Umbennenen bringt nicht viel. Das Zonefile ist ungültig und hat daher .err. Du solltest besser den Fehler beheben.


----------



## vikozo (26. Okt. 2015)

@florian030 
wen ich anpassungen gemacht habe und es richt wäre, würde es dann automatisch angepasst oder muss man das err am schluss selber entfernen?


----------



## vikozo (26. Okt. 2015)

wobei....
ich lösche den DNS eintrag im ISPConfig
im CLI lösche ich unter /etc/bind/ den eintrag mit dem zusatz "err"
ich mach ein resyn des DNS
---
unter DNS - add new zone with wizard (domain, ip, ns1 ns2, email) create DNS Record
unter tools ein resync des dns
unter CLI sehe ich das die datei erstellt worden ist aber gleich mit dem err am schluss
---
bis hier her hatte ich ja noch keine chance etwas falsch zu machen


----------



## florian030 (26. Okt. 2015)

err löschen und dann irgendwas in der Zone ändern reicht.
Wenn daraus dann wieder *err wird, dann stimmt etwas in der Zone nicht.
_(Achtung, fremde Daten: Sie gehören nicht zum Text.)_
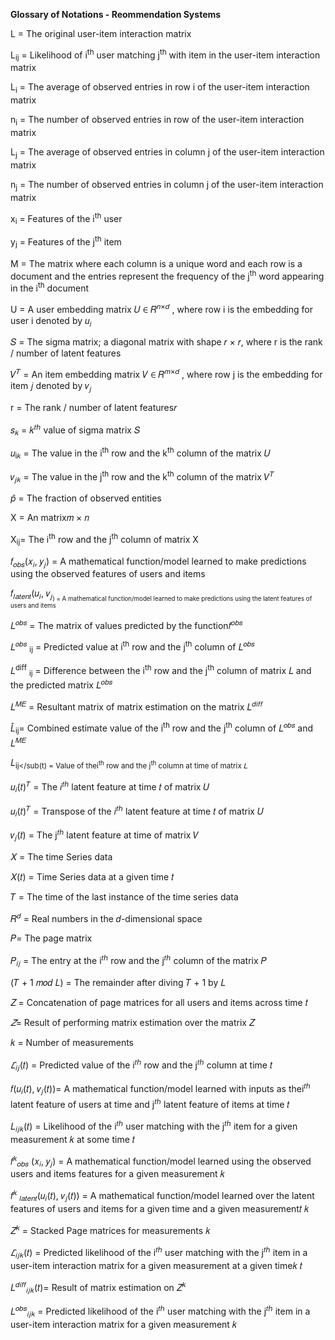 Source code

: ﻿**Glossary of Notations - Reommendation Systems**

L = The original user-item interaction matrix

L<sub>ij</sub> = Likelihood of i<sup>th</sup> user matching j<sup>th</sup> with item in the user-item interaction matrix

L<sub>i</sub> = The average of observed entries in row i of the user-item interaction matrix

n<sub>i</sub> = The number of observed entries in row of the user-item interaction matrix

L<sub>j</sub> = The average of observed entries in column j of the user-item interaction matrix

n<sub>j</sub> = The number of observed entries in column j of the user-item interaction matrix

x<sub>i</sub> = Features of the i<sup>th</sup> user

y<sub>j</sub> = Features of the j<sup>th</sup> item

M = The matrix where each column is a unique word and each row is a document and the entries represent the frequency of the j<sup>th</sup> word appearing in the i<sup>th</sup> document


U = A user embedding matrix 𝑈 ∈ 𝑅<sup>𝑛×𝑑</sup> , where row i is the embedding for user i denoted by 𝑢<sub>𝑖</sub>

𝑆 = The sigma matrix; a diagonal matrix with shape 𝑟 × 𝑟, where r is the rank / number of latent features

𝑉<sup>𝑇</sup> = An item embedding matrix  𝑉 ∈ 𝑅<sup>𝑚×𝑑</sup> , where row j is the embedding for item  𝑗 denoted by 𝑣<sub>𝑗</sub>

r = The rank / number of latent features𝑟

𝑠<sub>𝑘</sub> = 𝑘<sup>𝑡ℎ</sup> value of sigma matrix 𝑆

𝑢<sub>i𝑘</sub> = The value in the i<sup>th</sup> row and the k<sup>th</sup> column of the matrix 𝑈

𝑣<sub>𝑗𝑘</sub> = The value in the j<sup>th</sup> row and the k<sup>th</sup> column of the matrix 𝑉<sup>𝑇</sup>

$\hat{p}$ = The fraction of observed entities

X = An matrix𝑚 × 𝑛

X<sub>ij</sub>= The i<sup>th</sup> row and the j<sup>th</sup> column of matrix X


𝑓<sub>𝑜𝑏𝑠</sub>(𝑥<sub>𝑖</sub>, 𝑦<sub>𝑗</sub>) = A mathematical function/model learned to make predictions using the observed features of users and items

𝑓<sub>𝑙𝑎𝑡𝑒𝑛𝑡</sub>(𝑢<sub>𝑖</sub>, 𝑣<sub>𝑗<sub>) = A mathematical function/model learned to make predictions using the latent features of users and items

𝐿<sup>𝑜𝑏𝑠</sup> = The matrix of values predicted by the function𝑓<sup>𝑜𝑏𝑠</sup>

𝐿<sup>𝑜𝑏𝑠</sup> <sub>ij</sub> = Predicted value at i<sup>th</sup> row and the j<sup>th</sup> column of 𝐿<sup>𝑜𝑏𝑠</sup>

𝐿<sup>diff</sup> <sub>ij</sub> = Difference between the i<sup>th</sup> row and the j<sup>th</sup> column of matrix 𝐿 and the predicted matrix 𝐿<sup>𝑜𝑏𝑠</sup>

𝐿<sup>𝑀𝐸</sup> = Resultant matrix of matrix estimation on the matrix 𝐿<sup>𝑑𝑖𝑓𝑓</sup>

$\hat{L}$<sub>ij</sub>= Combined estimate value of the i<sup>th</sup> row and the j<sup>th</sup> column of  𝐿<sup>𝑜𝑏𝑠</sup> and 𝐿<sup>𝑀𝐸</sup>

𝐿<sub>ij</sub(t) = Value of thei<sup>th</sup>  row and the j<sup>th</sup> column at time of matrix 𝐿

𝑢<sub>𝑖</sub>(𝑡)<sup>𝑇</sup> = The  𝑖<sup>𝑡ℎ</sup> latent feature at time 𝑡 of matrix 𝑈

𝑢<sub>𝑖</sub>(𝑡)<sup>𝑇</sup>  = Transpose of the 𝑖<sup>𝑡ℎ</sup> latent feature at time  𝑡 of matrix 𝑈

𝑣<sub>𝑗</sub>(𝑡) = The j<sup>𝑡ℎ</sup> latent feature at time of matrix 𝑉

𝑋 = The time Series data

𝑋(𝑡) = Time Series data at a given time 𝑡

𝑇 = The time of the last instance of the time series data

𝑅<sup>𝑑</sup> = Real numbers in the 𝑑-dimensional space

𝑃= The page matrix

𝑃<sub>𝑖𝑗</sub> = The entry at the i<sup>𝑡ℎ</sup> row and the j<sup>𝑡ℎ</sup> column of the matrix 𝑃

(𝑇 + 1 𝑚𝑜𝑑 𝐿) = The remainder after diving 𝑇 + 1 by 𝐿

𝑍 = Concatenation of page matrices for all users and items across time 𝑡

$\hat{𝑍}$= Result of performing matrix estimation over the matrix 𝑍 

𝑘 = Number of measurements

$\hat{𝐿}$<sub>𝑖𝑗</sub>(𝑡) = Predicted value of the i<sup>𝑡ℎ</sup> row and the j<sup>𝑡ℎ</sup> column at time 𝑡

𝑓(𝑢<sub>𝑖</sub>(𝑡), 𝑣<sub>𝑗</sub>(𝑡))= A mathematical function/model learned with inputs as thei<sup>𝑡ℎ</sup> latent feature of users at time and j<sup>𝑡ℎ</sup> latent feature of items at time 𝑡

𝐿<sub>𝑖𝑗𝑘</sub>(𝑡) = Likelihood of the i<sup>𝑡ℎ</sup> user matching with the j<sup>𝑡ℎ</sup> item for a given measurement 𝑘 at some time 𝑡

𝑓<sup>𝑘</sup><sub>𝑜𝑏𝑠</sub> (𝑥<sub>𝑖</sub>, 𝑦<sub>𝑗</sub>) = A mathematical function/model learned using the observed users and items features for a given measurement 𝑘

𝑓<sup>𝑘 </sup><sub>𝑙𝑎𝑡𝑒𝑛𝑡</sub>(𝑢<sub>𝑖</sub>(𝑡), 𝑣<sub>𝑗</sub>(𝑡)) = A mathematical function/model learned over the latent features of users and items for a given time and a given measurement𝑡 𝑘

𝑍<sup>𝑘</sup> = Stacked Page matrices for measurements 𝑘

$\hat{𝐿}$<sub>𝑖𝑗𝑘</sub>(𝑡) = Predicted likelihood of the i<sup>𝑡ℎ</sup> user matching with the j<sup>𝑡ℎ</sup> item in a user-item interaction matrix for a given measurement at a given time𝑘 𝑡

𝐿<sup>𝑑𝑖𝑓𝑓</sup><sub>𝑖𝑗𝑘</sub>(𝑡)= Result of matrix estimation on 𝑍<sup>𝑘</sup>

𝐿<sup>𝑜𝑏𝑠</sup><sub>𝑖𝑗𝑘</sub> = Predicted likelihood of the i<sup>𝑡ℎ</sup> user matching with the j<sup>𝑡ℎ</sup> item in a user-item interaction matrix for a given measurement 𝑘



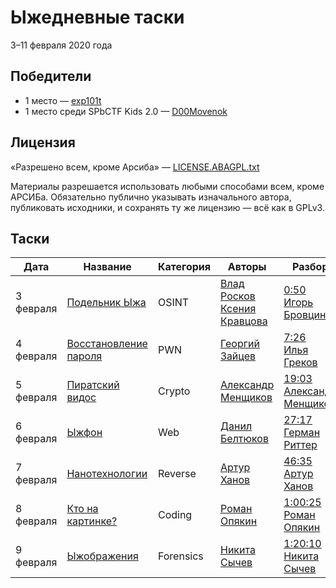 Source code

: # Ыжедневные таски

3–11 февраля 2020 года

## Победители

* 1 место — [exp101t](https://t.me/exp101t)
* 1 место среди SPbCTF Kids 2.0 — [D00Movenok](https://t.me/D00Movenok)

## Лицензия

«Разрешено всем, кроме Арсиба» — [LICENSE.ABAGPL.txt](LICENSE.ABAGPL.txt)

Материалы разрешается использовать любыми способами всем, кроме АРСИБа. Обязательно публично указывать изначального автора, публиковать исходники, и сохранять ту же лицензию — всё как в GPLv3.

## Таски

| Дата | Название | Категория | Авторы | Разбор |
|---|---|---|---|---|
| 3 февраля | [Подельник Ыжа](monday/) | OSINT | [Влад Росков](https://t.me/mrvos)<br/>[Ксения Кравцова](https://t.me/ksvark) | [0:50](https://youtu.be/lTFmPYYCW5w?t=0m50s)<br/>[Игорь Бровцин](https://t.me/Exie42) |
| 4 февраля | [Восстановление пароля](tuesday/) | PWN | [Георгий Зайцев](https://t.me/groke) | [7:26](https://youtu.be/lTFmPYYCW5w?t=7m26s)<br/>[Илья Греков](https://t.me/kekov) |
| 5 февраля | [Пиратский видос](wednesday/) | Crypto | [Александр Менщиков](https://t.me/n0str) | [19:03](https://youtu.be/lTFmPYYCW5w?t=19m3s)<br/>[Александр Менщиков](https://t.me/n0str) |
| 6 февраля | [Ыжфон](thursday/) | Web | [Данил Белтюков](https://t.me/augustovich) | [27:17](https://youtu.be/lTFmPYYCW5w?t=27m17s)<br/>[Герман Риттер](https://t.me/exp101t) |
| 7 февраля | [Нанотехнологии](friday/) | Reverse | [Артур Ханов](https://t.me/awengar) | [46:35](https://youtu.be/lTFmPYYCW5w?t=46m35s)<br/>[Артур Ханов](https://t.me/awengar) |
| 8 февраля | [Кто на картинке?](saturday/) | Coding | [Роман Опякин](https://t.me/Sinketsu) | [1:00:25](https://youtu.be/lTFmPYYCW5w?t=1h0m25s)<br/>[Роман Опякин](https://t.me/Sinketsu) |
| 9 февраля | [Ыжображения](sunday/) | Forensics | [Никита Сычев](https://t.me/nsychev) | [1:20:10](https://youtu.be/lTFmPYYCW5w?t=1h20m10s)<br/>[Никита Сычев](https://t.me/nsychev) |


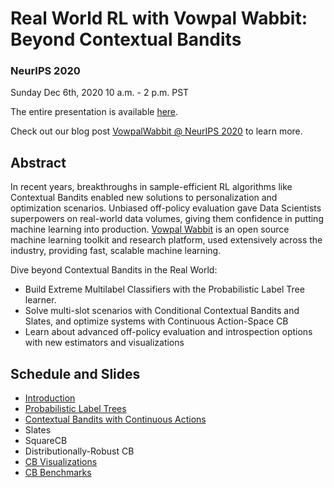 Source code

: # Real World RL with Vowpal Wabbit: Beyond Contextual Bandits

### NeurIPS 2020

Sunday Dec 6th, 2020
10 a.m. - 2 p.m. PST

The entire presentation is available [here](https://slideslive.com/38942331/vowpal-wabbit).

Check out our blog post [VowpalWabbit @ NeurIPS 2020](https://vowpalwabbit.org/blog/neurips2020) to learn more.

## Abstract

In recent years, breakthroughs in sample-efficient RL algorithms like Contextual Bandits enabled new solutions to personalization and optimization scenarios. Unbiased off-policy evaluation gave Data Scientists superpowers on real-world data volumes, giving them confidence in putting machine learning into production. [Vowpal Wabbit](https://vowpalwabbit.org) is an open source machine learning toolkit and research platform, used extensively across the industry, providing fast, scalable machine learning.

Dive beyond Contextual Bandits in the Real World:
- Build Extreme Multilabel Classifiers with the Probabilistic Label Tree learner.
- Solve multi-slot scenarios with Conditional Contextual Bandits and Slates, and optimize systems with Continuous Action-Space CB
- Learn about advanced off-policy evaluation and introspection options with new estimators and visualizations

## Schedule and Slides

- [Introduction](https://github.com/VowpalWabbit/workshop/neurips2020/blob/master/01_VWIntroduction.pdf)
- [Probabilistic Label Trees](https://github.com/VowpalWabbit/workshop/neurips2020/blob/master/02_PLT.pdf)
- [Contextual Bandits with Continuous Actions](https://github.com/VowpalWabbit/workshop/neurips2020/blob/master/03_CBWithContinuousActions.pdf)
- Slates
- SquareCB
- Distributionally-Robust CB
- [CB Visualizations](https://github.com/VowpalWabbit/workshop/neurips2020/blob/master/07_RLOS_CBVisualization.pdf)
- [CB Benchmarks](https://github.com/VowpalWabbit/workshop/neurips2020/blob/master/08_RLOS_CoBa.pdf)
Du kannst ja mal das entsprechende File posten.


----------



## vikozo (26. Okt. 2015)

wie oben beschrieben erstellt, nichts hinzugefügt


> 1 $TTL  3600
> 2 @  IN  SOA  ns1.kozo.ch. vkocher.wombat.ch. (
> 3  2015102604  ; serial, todays date + todays serial #
> 4  7200  ; refresh, seconds
> ...


----------



## robotto7831a (27. Okt. 2015)

Wo sind die Definitionen für ns1 und ns2?


----------



## vikozo (27. Okt. 2015)

> 1 $TTL  3600
> 2 @  IN  SOA  ns1.kozo.ch. vkocher.wombat.ch. (
> 3  2015102715  ; serial, todays date + todays serial #
> 4  10800  ; refresh, seconds
> ...


----------



## robotto7831a (28. Okt. 2015)

Und?


----------



## vikozo (28. Okt. 2015)

sorry - das file wird immer zu einem err am schluss!
Beim Posting9 fehlte ja die Auflösung des ns1, korrekt aber ist das fehlen dieses Eintrag ein Grund das das File zu .err wird?!


----------



## robotto7831a (28. Okt. 2015)

Schau doch mal ins Log. Dort steht meistens ein Grund.


----------



## vikozo (28. Okt. 2015)

> 28-Oct-2015 20:08:02.678 security: info: client 74.125.181.196#42172 (kozo.ch): query (cache) 'kozo.ch/MX/IN' denied
> 28-Oct-2015 20:08:02.703 security: info: client 74.125.181.195#42943 (kozo.ch): query (cache) 'kozo.ch/MX/IN' denied
> 28-Oct-2015 20:08:02.728 security: info: client 74.125.181.24#44427 (kozo.ch): query (cache) 'kozo.ch/MX/IN' denied
> 28-Oct-2015 20:08:02.778 security: info: client 74.125.47.130#63737 (kozo.ch): query (cache) 'kozo.ch/MX/IN' denied
> ...


 und bin das am lesen https://www.howtoforge.com/community/threads/dns-query-denied.44738/page-2


----------



## vikozo (28. Okt. 2015)

das Problem ist wohl das in 5 Jahren die datei named.conf a) an einem anderen Ort ist und b) die Infos gar nicht drinn sind bei mir...


----------



## robotto7831a (28. Okt. 2015)

Schau mal in syslog. Wenn Du in ISPConfig eine Admin E-Mailadresse hinterlegst, dann bekommst du die Fehlermeldung frei Haus per Mail gesendet.


----------



## vikozo (28. Okt. 2015)

wo unter ispconfig sollte die Email denn sein? ich würde diese gerne anpassen.
und im syslog ist 



> Oct 28 21:54:01 memoryalpha dovecot: imap-login: Disconnected (no auth attempts in 0 secs): user=<>, rip=::1, lip=::1, secured, session=<gUfkZDAjmAAA
> AAAAAAAAAAAAAAAAAAAB>
> Oct 28 21:55:01 memoryalpha CRON[1542]: (getmail) CMD (/usr/local/bin/run-getmail.sh > /dev/null 2>> /dev/null)
> Oct 28 21:55:01 memoryalpha CRON[1543]: (root) CMD (/usr/local/ispconfig/server/server.sh 2>&1 > /dev/null | while read line; do echo `/bin/date` "$l
> ...


----------



## vikozo (28. Okt. 2015)

https://www.howtoforge.com/community/threads/dns-query-denied.44738/#post-225112
wenn ich punk 2 befolgen möchte dann ist meine /etc/bind/named.conf anders aufgebaut


----------



## robotto7831a (28. Okt. 2015)

Unter System - Main Config - Registerkarte Mail.


----------



## vikozo (29. Okt. 2015)

Zitat von robotto7831a:


> Unter System - Main Config - Registerkarte Mail.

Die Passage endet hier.